A challenge is that these revolutionary stirrings occur for product owners all the time. Any legit product owner obsesses about a service’s imperfections and has bold ideas for improvement. Inspiration is intoxicating, but can be treacherous. You don’t want a reputation as someone who manufactures a crisis. Your team will demand a sober persuasive justification.

To develop a credible rationale for the epic, let’s consider the persuasive arguments against it. Modern software gospel advises to break big changes into smaller ones and release each when ready. This accelerates time to market: users experience the immediate benefits of each change. You also get feedback: users respond to the early bits which can be fed back into subsequent changes.

The Lean Start-up movement behind these insights has tremendous merit. It also has flaws. To quote Bruce Lee, any technique, however worthy and desirable, becomes a disease when the mind is obsessed with it.

There are times when there’s significant value loss by releasing incrementally. Releasing changes independently can create an incongruous experience for users. When revising an onboarding process, changing one section without modifying another can undermine coherence. In a marketplace business, changes can impact buyers and sellers in an inextricable way. Trying to dance around this can diminish value and create inefficiencies.

There can also be significant value gain by releasing together.

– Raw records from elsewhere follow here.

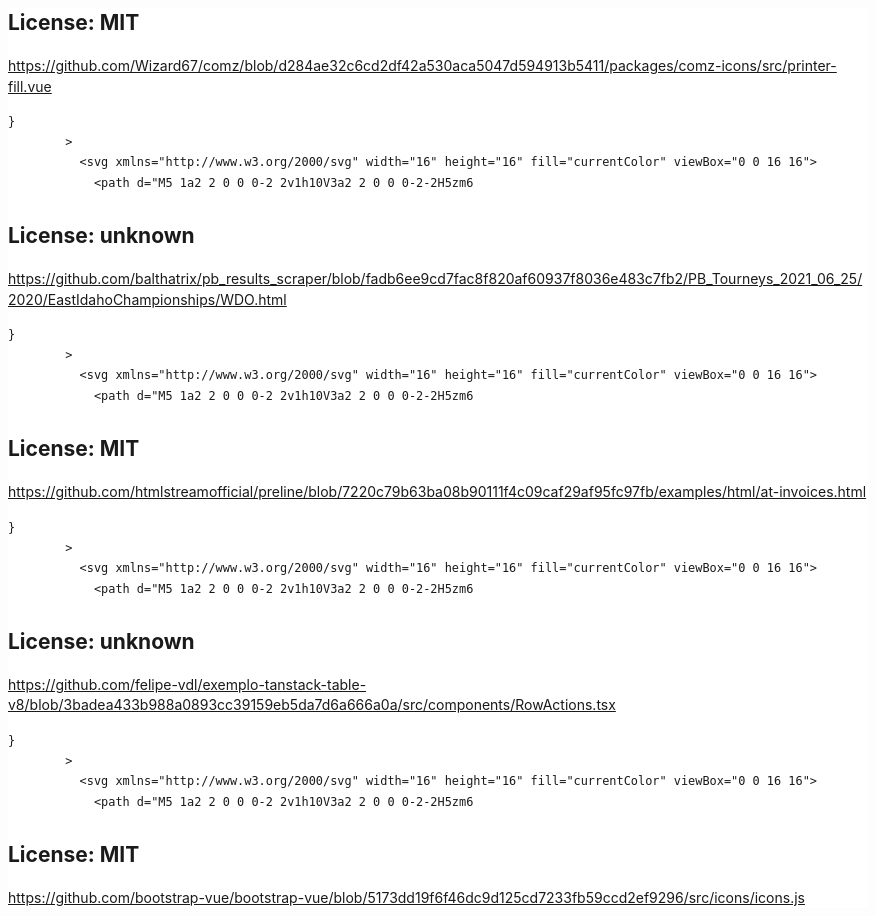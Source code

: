 
## License: MIT
https://github.com/Wizard67/comz/blob/d284ae32c6cd2df42a530aca5047d594913b5411/packages/comz-icons/src/printer-fill.vue

```
}
        >
          <svg xmlns="http://www.w3.org/2000/svg" width="16" height="16" fill="currentColor" viewBox="0 0 16 16">
            <path d="M5 1a2 2 0 0 0-2 2v1h10V3a2 2 0 0 0-2-2H5zm6
```


## License: unknown
https://github.com/balthatrix/pb_results_scraper/blob/fadb6ee9cd7fac8f820af60937f8036e483c7fb2/PB_Tourneys_2021_06_25/2020/EastIdahoChampionships/WDO.html

```
}
        >
          <svg xmlns="http://www.w3.org/2000/svg" width="16" height="16" fill="currentColor" viewBox="0 0 16 16">
            <path d="M5 1a2 2 0 0 0-2 2v1h10V3a2 2 0 0 0-2-2H5zm6
```


## License: MIT
https://github.com/htmlstreamofficial/preline/blob/7220c79b63ba08b90111f4c09caf29af95fc97fb/examples/html/at-invoices.html

```
}
        >
          <svg xmlns="http://www.w3.org/2000/svg" width="16" height="16" fill="currentColor" viewBox="0 0 16 16">
            <path d="M5 1a2 2 0 0 0-2 2v1h10V3a2 2 0 0 0-2-2H5zm6
```


## License: unknown
https://github.com/felipe-vdl/exemplo-tanstack-table-v8/blob/3badea433b988a0893cc39159eb5da7d6a666a0a/src/components/RowActions.tsx

```
}
        >
          <svg xmlns="http://www.w3.org/2000/svg" width="16" height="16" fill="currentColor" viewBox="0 0 16 16">
            <path d="M5 1a2 2 0 0 0-2 2v1h10V3a2 2 0 0 0-2-2H5zm6
```


## License: MIT
https://github.com/bootstrap-vue/bootstrap-vue/blob/5173dd19f6f46dc9d125cd7233fb59ccd2ef9296/src/icons/icons.js
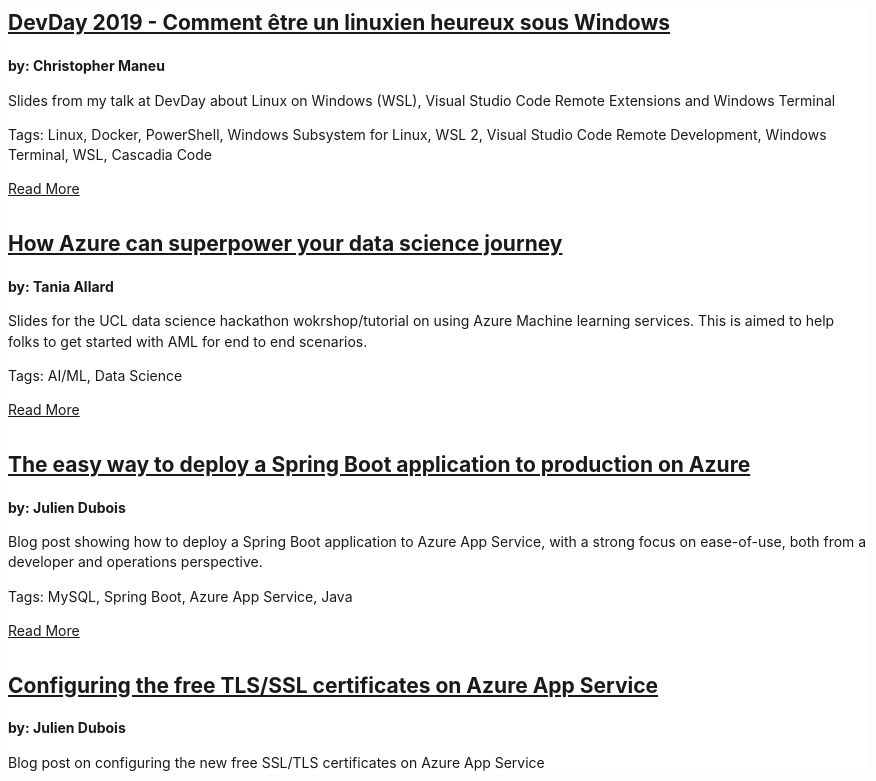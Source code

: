 ## [DevDay 2019 - Comment être un linuxien heureux sous Windows](https://speakerdeck.com/cmaneu/devday-2019-comment-etre-un-linuxien-heureux-sous-windows)

**by: Christopher Maneu**

Slides from my talk at DevDay about Linux on Windows (WSL), Visual Studio Code Remote Extensions and Windows Terminal

Tags: Linux, Docker, PowerShell, Windows Subsystem for Linux, WSL 2, Visual Studio Code Remote Development, Windows Terminal, WSL, Cascadia Code

[Read More](https://speakerdeck.com/cmaneu/devday-2019-comment-etre-un-linuxien-heureux-sous-windows)



## [How Azure can superpower your data science journey](https://speakerdeck.com/trallard/how-can-azure-superpower-your-data-science-journey)

**by: Tania Allard**

Slides for the UCL data science hackathon wokrshop/tutorial on using Azure Machine learning services. 
This is aimed to help folks to get started with AML  for end to end scenarios.

Tags: AI/ML, Data Science

[Read More](https://speakerdeck.com/trallard/how-can-azure-superpower-your-data-science-journey)



## [The easy way to deploy a Spring Boot application to production on Azure](https://dev.to/azure/the-easy-way-to-deploy-a-spring-boot-application-to-production-on-azure-2joi)

**by: Julien Dubois**

Blog post showing how to deploy a Spring Boot application to Azure App Service, with a strong focus on ease-of-use, both from a developer and operations perspective.

Tags: MySQL, Spring Boot, Azure App Service, Java

[Read More](https://dev.to/azure/the-easy-way-to-deploy-a-spring-boot-application-to-production-on-azure-2joi)



## [Configuring the free TLS/SSL certificates on Azure App Service](https://dev.to/azure/configuring-the-free-tls-ssl-certificates-on-azure-app-service-j2a)

**by: Julien Dubois**

Blog post on configuring the new free SSL/TLS certificates on Azure App Service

In order to create a sea change in perception or behavior, sometimes a product needs to send a shock through the system. When Facebook released Timeline, they announced a new way of thinking about your online identity. There are items within Timeline 1.0 that could have been added incrementally later. To change user perception, they sent a shock to the system by releasing a lot at once.

Worse apart and better together?

To debunk incrementalism for a particular circumstance, you need to explicitly refute its central merits. That’s why the best justification for an epic is that releasing independently detracts significant value and releasing together adds significant value.

To unify the team around the definition of significant value requires a common purpose — a rallying cry tied to a measurable goal. At RelayRides, a common purpose is to create a long term high quality marketplace with committed participants. The measurable goal for that is the user ratio of hassle to value (we have ways of measuring both).

If the justification for our proposed epic is air tight, there’s still lots to tee up. Getting the timing right for an epic is hugely important. We need to have socialized the underlying problems sufficiently with the right people. We need to have authentically considered the alternatives. We probably need to have done some user testing to mitigate risk. After all that, we need to tap deeply into a team’s courage, craftsmanship and collaboration. It’s epic time.